I have no idea how to react to Ron Artest’s blog post on his website ARTESTicle, offering support to Tiger Woods. (Note: I did not make the site’s name up, check it out. Also, his tagline for the site is “The man has balls.” In other news, I’m thinking of shutting down Celtics Town and creating “King-ky.com”. Doesn’t it have a nice ring to it?)
In classic Artest fashion, he sounds at once incredibly deep and thoughtful, yet partially insane. Here are his opening few sentences of a letter he writes to Tiger and Tiger’s fans:
In reading the statements you have made, I can tell you are a stand up guy. Please remember only Jesus is perfect. You made a mistake and you admitted your infidelity.

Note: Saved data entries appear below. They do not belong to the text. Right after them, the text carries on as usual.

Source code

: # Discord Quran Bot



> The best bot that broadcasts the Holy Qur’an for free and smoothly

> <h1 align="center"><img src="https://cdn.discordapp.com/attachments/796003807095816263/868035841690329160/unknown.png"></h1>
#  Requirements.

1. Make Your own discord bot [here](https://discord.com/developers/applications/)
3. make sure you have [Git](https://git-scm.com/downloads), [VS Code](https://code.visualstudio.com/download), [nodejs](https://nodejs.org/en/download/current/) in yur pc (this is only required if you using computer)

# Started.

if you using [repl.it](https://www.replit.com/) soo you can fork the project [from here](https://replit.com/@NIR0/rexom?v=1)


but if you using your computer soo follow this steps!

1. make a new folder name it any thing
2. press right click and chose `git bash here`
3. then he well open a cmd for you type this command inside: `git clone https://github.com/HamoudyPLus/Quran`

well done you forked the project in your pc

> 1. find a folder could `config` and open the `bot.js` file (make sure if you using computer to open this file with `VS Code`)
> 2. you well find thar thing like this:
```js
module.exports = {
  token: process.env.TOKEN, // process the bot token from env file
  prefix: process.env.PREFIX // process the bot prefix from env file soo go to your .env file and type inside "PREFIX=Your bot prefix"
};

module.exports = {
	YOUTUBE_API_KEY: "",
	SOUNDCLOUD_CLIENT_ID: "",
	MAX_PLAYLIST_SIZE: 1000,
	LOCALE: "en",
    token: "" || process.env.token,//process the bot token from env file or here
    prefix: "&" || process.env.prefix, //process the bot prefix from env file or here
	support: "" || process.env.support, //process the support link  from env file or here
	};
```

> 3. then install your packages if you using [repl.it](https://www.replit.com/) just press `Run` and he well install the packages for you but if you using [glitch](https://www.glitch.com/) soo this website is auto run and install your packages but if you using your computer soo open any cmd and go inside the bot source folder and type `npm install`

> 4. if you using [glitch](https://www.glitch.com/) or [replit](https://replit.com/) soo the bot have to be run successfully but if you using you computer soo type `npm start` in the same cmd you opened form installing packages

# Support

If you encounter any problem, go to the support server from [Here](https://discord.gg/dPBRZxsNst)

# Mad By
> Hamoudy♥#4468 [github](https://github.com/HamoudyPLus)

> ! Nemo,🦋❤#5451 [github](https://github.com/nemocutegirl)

I have made the same mistakes. Before I got married to my wife, I had a baby with another young lady, after I already had two by my girlfriend who is now my wife. We also had another baby which makes three for us and four for me. Two boys and two girls.My wife is a much better wife than I am a husband. We still argue and disagree after being together 16 years. and I still cope with the fact that there are so many women out there and I choose to stay loyal to my wife.
Still, everybody does make mistakes. It’s possible Tiger didn’t realize how much it would hurt his wife Elin if she found out, and it’s possible he thought he’d never get caught. It’s possible he never knew just how much he loved her until he saw firsthand how it felt to hurt her, to truly hurt her. It’s probable that, aside from the death of his father, Tiger Woods has never felt more pain than he felt the day he looked into Elin’s eyes and understood just how much he had let her down.
“For the world is like an olive press, and men are constantly under pressure. If you are the dregs of oil, you are carried away by the sewer, but if you are the true oil you remain in the vessel. But to be under pressure is inescapable. Observe the dregs, observe the oil, and choose; for pressure takes place through all the world: war, siege, famine, the worries of state. We all know people who crumble under pressure and complain,… for they are cowards. They lack splendor. But there is another sort of man who welcomes splendor. He is under the same pressure, but does not complain. For it is the friction which polishes him. It is the pressure which refines him and makes him noble.”